What is needed –
Below are the entries to work from; restate word for word the portion that opens with the line containing "## Cultura pop" and closes with the line containing "Soares** _é professor", keeping both.

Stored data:

■ ■ ■

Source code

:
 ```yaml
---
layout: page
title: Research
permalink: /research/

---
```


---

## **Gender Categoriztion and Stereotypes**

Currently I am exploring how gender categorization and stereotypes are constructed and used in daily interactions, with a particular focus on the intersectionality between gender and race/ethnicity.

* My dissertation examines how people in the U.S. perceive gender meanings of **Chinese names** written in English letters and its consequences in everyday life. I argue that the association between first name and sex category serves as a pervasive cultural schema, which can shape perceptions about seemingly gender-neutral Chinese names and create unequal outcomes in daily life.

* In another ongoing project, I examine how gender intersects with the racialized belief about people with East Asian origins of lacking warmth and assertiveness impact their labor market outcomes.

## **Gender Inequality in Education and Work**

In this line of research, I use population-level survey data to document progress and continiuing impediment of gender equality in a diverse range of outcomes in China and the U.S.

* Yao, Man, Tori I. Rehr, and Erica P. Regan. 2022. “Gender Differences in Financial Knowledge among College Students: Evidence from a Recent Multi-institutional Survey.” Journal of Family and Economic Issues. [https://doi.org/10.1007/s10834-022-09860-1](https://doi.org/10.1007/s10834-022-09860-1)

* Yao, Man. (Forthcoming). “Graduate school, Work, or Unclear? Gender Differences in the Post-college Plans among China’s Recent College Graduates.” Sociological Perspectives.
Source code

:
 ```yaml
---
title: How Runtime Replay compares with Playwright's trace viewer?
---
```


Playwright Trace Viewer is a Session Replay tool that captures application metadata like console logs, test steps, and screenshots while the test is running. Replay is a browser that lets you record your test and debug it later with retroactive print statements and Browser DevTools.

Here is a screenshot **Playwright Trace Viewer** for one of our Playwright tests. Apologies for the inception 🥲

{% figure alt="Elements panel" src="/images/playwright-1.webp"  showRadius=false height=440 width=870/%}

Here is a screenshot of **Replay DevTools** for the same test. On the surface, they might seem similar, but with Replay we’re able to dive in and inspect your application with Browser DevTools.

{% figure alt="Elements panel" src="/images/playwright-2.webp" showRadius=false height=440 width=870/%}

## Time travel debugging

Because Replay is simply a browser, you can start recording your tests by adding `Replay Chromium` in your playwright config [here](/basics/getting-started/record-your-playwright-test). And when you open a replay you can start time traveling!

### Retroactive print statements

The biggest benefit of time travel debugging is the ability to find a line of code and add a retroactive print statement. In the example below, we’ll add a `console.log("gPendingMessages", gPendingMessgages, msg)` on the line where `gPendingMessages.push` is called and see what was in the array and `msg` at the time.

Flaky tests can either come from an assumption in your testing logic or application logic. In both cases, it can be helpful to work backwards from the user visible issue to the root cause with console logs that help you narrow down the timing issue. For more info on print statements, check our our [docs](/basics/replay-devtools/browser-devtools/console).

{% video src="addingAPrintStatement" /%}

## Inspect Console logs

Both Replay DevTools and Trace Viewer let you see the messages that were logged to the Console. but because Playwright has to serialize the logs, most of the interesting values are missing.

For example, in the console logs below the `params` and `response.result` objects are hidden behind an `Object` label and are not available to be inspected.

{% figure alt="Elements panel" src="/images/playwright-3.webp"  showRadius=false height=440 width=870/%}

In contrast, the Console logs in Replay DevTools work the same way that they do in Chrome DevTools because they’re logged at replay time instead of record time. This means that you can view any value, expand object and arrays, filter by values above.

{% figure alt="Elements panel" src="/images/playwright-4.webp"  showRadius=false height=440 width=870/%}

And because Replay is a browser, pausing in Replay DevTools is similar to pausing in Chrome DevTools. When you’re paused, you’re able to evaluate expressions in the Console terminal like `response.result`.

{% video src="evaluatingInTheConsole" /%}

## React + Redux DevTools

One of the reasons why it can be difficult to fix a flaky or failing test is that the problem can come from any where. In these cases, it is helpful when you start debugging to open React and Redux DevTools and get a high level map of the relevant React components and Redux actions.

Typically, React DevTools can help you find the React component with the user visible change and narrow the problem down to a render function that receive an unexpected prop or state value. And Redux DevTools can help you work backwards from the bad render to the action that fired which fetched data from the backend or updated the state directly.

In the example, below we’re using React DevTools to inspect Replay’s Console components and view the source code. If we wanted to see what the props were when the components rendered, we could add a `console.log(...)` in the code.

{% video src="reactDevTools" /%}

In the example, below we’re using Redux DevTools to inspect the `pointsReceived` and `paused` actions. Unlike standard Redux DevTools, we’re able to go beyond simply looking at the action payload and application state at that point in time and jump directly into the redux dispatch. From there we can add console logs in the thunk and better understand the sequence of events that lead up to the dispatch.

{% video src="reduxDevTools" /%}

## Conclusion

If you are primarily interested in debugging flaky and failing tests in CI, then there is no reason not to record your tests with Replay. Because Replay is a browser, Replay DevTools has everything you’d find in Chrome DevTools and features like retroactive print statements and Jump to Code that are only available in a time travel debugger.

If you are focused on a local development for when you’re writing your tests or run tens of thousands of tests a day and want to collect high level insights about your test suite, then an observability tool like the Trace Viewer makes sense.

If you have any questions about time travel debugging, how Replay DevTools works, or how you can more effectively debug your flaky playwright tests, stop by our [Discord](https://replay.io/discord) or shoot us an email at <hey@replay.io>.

■ ■ ■

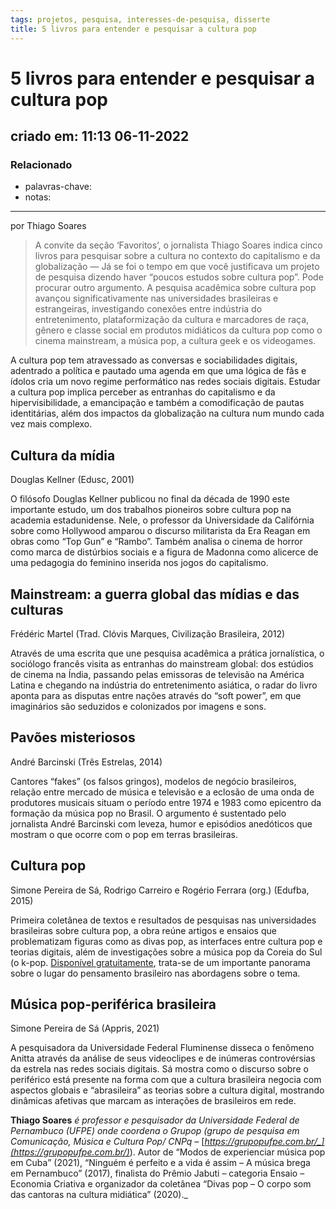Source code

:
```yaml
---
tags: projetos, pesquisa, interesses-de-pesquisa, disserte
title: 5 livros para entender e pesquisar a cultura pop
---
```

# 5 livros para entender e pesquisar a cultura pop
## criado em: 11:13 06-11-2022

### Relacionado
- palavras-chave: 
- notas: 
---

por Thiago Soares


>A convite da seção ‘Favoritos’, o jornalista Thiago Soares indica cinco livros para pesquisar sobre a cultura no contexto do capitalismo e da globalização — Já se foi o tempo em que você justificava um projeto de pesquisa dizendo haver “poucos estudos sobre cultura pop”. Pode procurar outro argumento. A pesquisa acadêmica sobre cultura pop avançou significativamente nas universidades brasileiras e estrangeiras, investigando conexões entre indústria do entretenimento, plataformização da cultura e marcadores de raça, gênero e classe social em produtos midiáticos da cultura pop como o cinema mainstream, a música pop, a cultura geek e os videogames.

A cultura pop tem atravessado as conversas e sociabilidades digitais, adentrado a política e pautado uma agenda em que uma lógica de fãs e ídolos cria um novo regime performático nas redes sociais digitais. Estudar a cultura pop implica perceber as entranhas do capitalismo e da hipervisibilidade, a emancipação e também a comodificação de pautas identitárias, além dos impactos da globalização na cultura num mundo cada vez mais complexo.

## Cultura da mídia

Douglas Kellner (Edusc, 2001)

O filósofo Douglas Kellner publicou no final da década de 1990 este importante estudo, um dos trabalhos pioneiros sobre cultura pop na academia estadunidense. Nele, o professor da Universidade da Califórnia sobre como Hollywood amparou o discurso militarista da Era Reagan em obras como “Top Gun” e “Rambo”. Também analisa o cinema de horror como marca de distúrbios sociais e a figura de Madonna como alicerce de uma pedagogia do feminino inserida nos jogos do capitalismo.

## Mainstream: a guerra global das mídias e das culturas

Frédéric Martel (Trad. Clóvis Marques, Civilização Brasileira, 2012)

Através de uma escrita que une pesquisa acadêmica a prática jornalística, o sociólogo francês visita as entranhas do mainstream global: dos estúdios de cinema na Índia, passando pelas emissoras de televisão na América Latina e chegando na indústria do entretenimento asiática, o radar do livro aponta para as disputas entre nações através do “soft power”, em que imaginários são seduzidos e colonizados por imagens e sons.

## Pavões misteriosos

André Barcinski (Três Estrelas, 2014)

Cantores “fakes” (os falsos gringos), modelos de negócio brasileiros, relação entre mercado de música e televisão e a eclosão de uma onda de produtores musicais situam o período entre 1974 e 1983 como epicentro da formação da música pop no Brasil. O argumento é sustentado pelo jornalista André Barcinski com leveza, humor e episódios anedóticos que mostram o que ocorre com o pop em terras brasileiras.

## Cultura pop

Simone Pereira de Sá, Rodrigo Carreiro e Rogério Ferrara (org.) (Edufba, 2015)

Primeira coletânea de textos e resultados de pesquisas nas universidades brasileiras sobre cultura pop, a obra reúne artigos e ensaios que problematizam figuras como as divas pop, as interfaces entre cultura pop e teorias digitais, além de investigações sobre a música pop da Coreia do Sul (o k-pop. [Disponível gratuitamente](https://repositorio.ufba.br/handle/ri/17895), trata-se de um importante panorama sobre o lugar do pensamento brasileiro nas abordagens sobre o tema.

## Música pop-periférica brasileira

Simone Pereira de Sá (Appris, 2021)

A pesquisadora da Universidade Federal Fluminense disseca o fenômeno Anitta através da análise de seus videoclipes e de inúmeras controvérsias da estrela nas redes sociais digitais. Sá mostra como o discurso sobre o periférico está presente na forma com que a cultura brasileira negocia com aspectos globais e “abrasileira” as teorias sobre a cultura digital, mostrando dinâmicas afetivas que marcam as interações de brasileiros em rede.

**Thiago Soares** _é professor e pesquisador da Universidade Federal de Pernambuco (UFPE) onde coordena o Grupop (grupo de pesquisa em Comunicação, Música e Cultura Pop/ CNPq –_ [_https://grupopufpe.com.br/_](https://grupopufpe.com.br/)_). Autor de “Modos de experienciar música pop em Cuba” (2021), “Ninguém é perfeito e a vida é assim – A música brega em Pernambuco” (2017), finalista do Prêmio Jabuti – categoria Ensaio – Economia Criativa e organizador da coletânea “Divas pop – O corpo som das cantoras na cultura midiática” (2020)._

■ ■ ■

Output for this task –
## Cultura pop

Simone Pereira de Sá, Rodrigo Carreiro e Rogério Ferrara (org.) (Edufba, 2015)

Primeira coletânea de textos e resultados de pesquisas nas universidades brasileiras sobre cultura pop, a obra reúne artigos e ensaios que problematizam figuras como as divas pop, as interfaces entre cultura pop e teorias digitais, além de investigações sobre a música pop da Coreia do Sul (o k-pop. [Disponível gratuitamente](https://repositorio.ufba.br/handle/ri/17895), trata-se de um importante panorama sobre o lugar do pensamento brasileiro nas abordagens sobre o tema.

## Música pop-periférica brasileira

Simone Pereira de Sá (Appris, 2021)

A pesquisadora da Universidade Federal Fluminense disseca o fenômeno Anitta através da análise de seus videoclipes e de inúmeras controvérsias da estrela nas redes sociais digitais. Sá mostra como o discurso sobre o periférico está presente na forma com que a cultura brasileira negocia com aspectos globais e “abrasileira” as teorias sobre a cultura digital, mostrando dinâmicas afetivas que marcam as interações de brasileiros em rede.

**Thiago Soares** _é professor e pesquisador da Universidade Federal de Pernambuco (UFPE) onde coordena o Grupop (grupo de pesquisa em Comunicação, Música e Cultura Pop/ CNPq –_ [_https://grupopufpe.com.br/_](https://grupopufpe.com.br/)_). Autor de “Modos de experienciar música pop em Cuba” (2021), “Ninguém é perfeito e a vida é assim – A música brega em Pernambuco” (2017), finalista do Prêmio Jabuti – categoria Ensaio – Economia Criativa e organizador da coletânea “Divas pop – O corpo som das cantoras na cultura midiática” (2020)._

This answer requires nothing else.